Iowa is Perry’s last chance to regain his status as a contender for the nomination. If Perry polls a distant fourth or fifth in Iowa, his campaign is likely finished. And his hope for a good showing in Iowa now rests with evangelicals. With only a few weeks to go, the campaign has clearly made such voters its focus. In early December, Perry released a blatantly anti-gay TV ad, introducing himself as a Christian before saying, “You don’t need to be in the pew every Sunday to know that there’s something wrong in this country when gays can serve openly in the military, but our kids can’t openly celebrate Christmas or pray in school.” The ad created a firestorm.

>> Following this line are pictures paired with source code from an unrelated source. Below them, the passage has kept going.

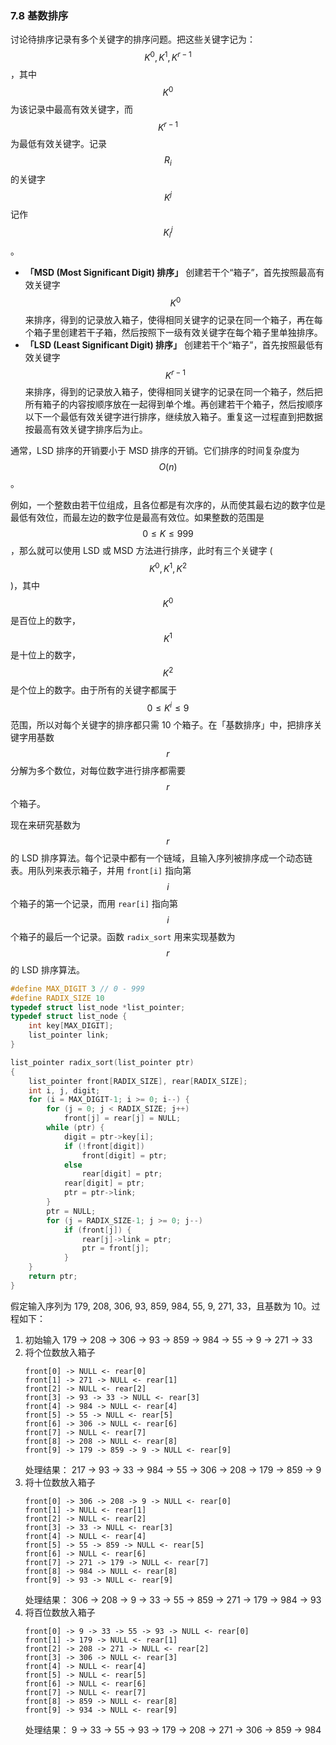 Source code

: ### 7.8 基数排序

讨论待排序记录有多个关键字的排序问题。把这些关键字记为：$$K^0, K^1, K^{r-1}$$，其中 $$K^0$$ 为该记录中最高有效关键字，而 $$K^{r-1}$$ 为最低有效关键字。记录 $$R_i$$ 的关键字 $$K^j$$ 记作 $$K^j_i$$。

- **「MSD (Most Significant Digit) 排序」** 创建若干个“箱子”，首先按照最高有效关键字 $$K^0$$ 来排序，得到的记录放入箱子，使得相同关键字的记录在同一个箱子，再在每个箱子里创建若干子箱，然后按照下一级有效关键字在每个箱子里单独排序。
- **「LSD (Least Significant Digit) 排序」** 创建若干个“箱子”，首先按照最低有效关键字 $$K^{r-1}$$ 来排序，得到的记录放入箱子，使得相同关键字的记录在同一个箱子，然后把所有箱子的内容按顺序放在一起得到单个堆。再创建若干个箱子，然后按顺序以下一个最低有效关键字进行排序，继续放入箱子。重复这一过程直到把数据按最高有效关键字排序后为止。

通常，LSD 排序的开销要小于 MSD 排序的开销。它们排序的时间复杂度为 $$O(n)$$。

例如，一个整数由若干位组成，且各位都是有次序的，从而使其最右边的数字位是最低有效位，而最左边的数字位是最高有效位。如果整数的范围是 $$0 \leq K \leq 999$$，那么就可以使用 LSD 或 MSD 方法进行排序，此时有三个关键字 ($$K^0, K^1, K^2$$)，其中 $$K^0$$ 是百位上的数字，$$K^1$$ 是十位上的数字，$$K^2$$ 是个位上的数字。由于所有的关键字都属于 $$0 \leq K^i \leq 9$$ 范围，所以对每个关键字的排序都只需 10 个箱子。在「基数排序」中，把排序关键字用基数 $$r$$ 分解为多个数位，对每位数字进行排序都需要 $$r$$ 个箱子。

现在来研究基数为 $$r$$ 的 LSD 排序算法。每个记录中都有一个链域，且输入序列被排序成一个动态链表。用队列来表示箱子，并用 `front[i]` 指向第 $$i$$ 个箱子的第一个记录，而用 `rear[i]` 指向第 $$i$$ 个箱子的最后一个记录。函数 `radix_sort` 用来实现基数为 $$r$$ 的 LSD 排序算法。

```c++
#define MAX_DIGIT 3 // 0 - 999
#define RADIX_SIZE 10
typedef struct list_node *list_pointer;
typedef struct list_node {
    int key[MAX_DIGIT];
    list_pointer link;
}

list_pointer radix_sort(list_pointer ptr)
{
    list_pointer front[RADIX_SIZE], rear[RADIX_SIZE];
    int i, j, digit;
    for (i = MAX_DIGIT-1; i >= 0; i--) {
        for (j = 0; j < RADIX_SIZE; j++)
            front[j] = rear[j] = NULL;
        while (ptr) {
            digit = ptr->key[i];
            if (!front[digit])
                front[digit] = ptr;
            else
                rear[digit] = ptr;
            rear[digit] = ptr;
            ptr = ptr->link;
        }
        ptr = NULL;
        for (j = RADIX_SIZE-1; j >= 0; j--)
            if (front[j]) {
                rear[j]->link = ptr;
                ptr = front[j];
            }
    }
    return ptr;
}
```

假定输入序列为 179, 208, 306, 93, 859, 984, 55, 9, 271, 33，且基数为 10。过程如下：

1. 初始输入
   179 -> 208 -> 306 -> 93 -> 859 -> 984 -> 55 -> 9 -> 271 -> 33
2. 将个位数放入箱子
   ```
   front[0] -> NULL <- rear[0]
   front[1] -> 271 -> NULL <- rear[1]
   front[2] -> NULL <- rear[2]
   front[3] -> 93 -> 33 -> NULL <- rear[3]
   front[4] -> 984 -> NULL <- rear[4]
   front[5] -> 55 -> NULL <- rear[5]
   front[6] -> 306 -> NULL <- rear[6]
   front[7] -> NULL <- rear[7]
   front[8] -> 208 -> NULL <- rear[8]
   front[9] -> 179 -> 859 -> 9 -> NULL <- rear[9]
   ```
   处理结果：
   217 -> 93 -> 33 -> 984 -> 55 -> 306 -> 208 -> 179 -> 859 -> 9
3. 将十位数放入箱子
   ```
   front[0] -> 306 -> 208 -> 9 -> NULL <- rear[0]
   front[1] -> NULL <- rear[1]
   front[2] -> NULL <- rear[2]
   front[3] -> 33 -> NULL <- rear[3]
   front[4] -> NULL <- rear[4]
   front[5] -> 55 -> 859 -> NULL <- rear[5]
   front[6] -> NULL <- rear[6]
   front[7] -> 271 -> 179 -> NULL <- rear[7]
   front[8] -> 984 -> NULL <- rear[8]
   front[9] -> 93 -> NULL <- rear[9]
   ```
   处理结果：
   306 -> 208 -> 9 -> 33 -> 55 -> 859 -> 271 -> 179 -> 984 -> 93
4. 将百位数放入箱子
   ```
   front[0] -> 9 -> 33 -> 55 -> 93 -> NULL <- rear[0]
   front[1] -> 179 -> NULL <- rear[1]
   front[2] -> 208 -> 271 -> NULL <- rear[2]
   front[3] -> 306 -> NULL <- rear[3]
   front[4] -> NULL <- rear[4]
   front[5] -> NULL <- rear[5]
   front[6] -> NULL <- rear[6]
   front[7] -> NULL <- rear[7]
   front[8] -> 859 -> NULL <- rear[8]
   front[9] -> 934 -> NULL <- rear[9]
   ```
   处理结果：
   9 -> 33 -> 55 -> 93 -> 179 -> 208 -> 271 -> 306 -> 859 -> 984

Perry the Christian is only the most recent of Perry’s campaign personas. First there was Perry the Job Creator. After his early gaffes put him on the defensive, Perry unleashed his inner tough guy, going after Romney in debates and on the air. When that didn’t play well, and after more egregious missteps, Perry tried to portray himself as a lovable bumbler, about substance over style. Now he’s back to courting the evangelical voters who once supported him in droves. Winning them back may take a miracle.